— EXERCISE GOAL —
Without the pictures, write out every entry that follows exactly.

(ENTRIES SUPPLIED)

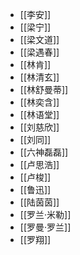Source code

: - [[李安]]
- [[梁宁]]
- [[梁文道]]
- [[梁遇春]]
- [[林肯]]
- [[林清玄]]
- [[林舒曼蒂]]
- [[林奕含]]
- [[林语堂]]
- [[刘慈欣]]
- [[刘同]]
- [[六神磊磊]]
- [[卢思浩]]
- [[卢梭]]
- [[鲁迅]]
- [[陆茵茵]]
- [[罗兰·米勒]]
- [[罗曼·罗兰]]
- [[罗翔]]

(End ENTRIES SUPPLIED)

— RESULT —
Source code

: - [[李安]]
- [[梁宁]]
- [[梁文道]]
- [[梁遇春]]
- [[林肯]]
- [[林清玄]]
- [[林舒曼蒂]]
- [[林奕含]]
- [[林语堂]]
- [[刘慈欣]]
- [[刘同]]
- [[六神磊磊]]
- [[卢思浩]]
- [[卢梭]]
- [[鲁迅]]
- [[陆茵茵]]
- [[罗兰·米勒]]
- [[罗曼·罗兰]]
- [[罗翔]]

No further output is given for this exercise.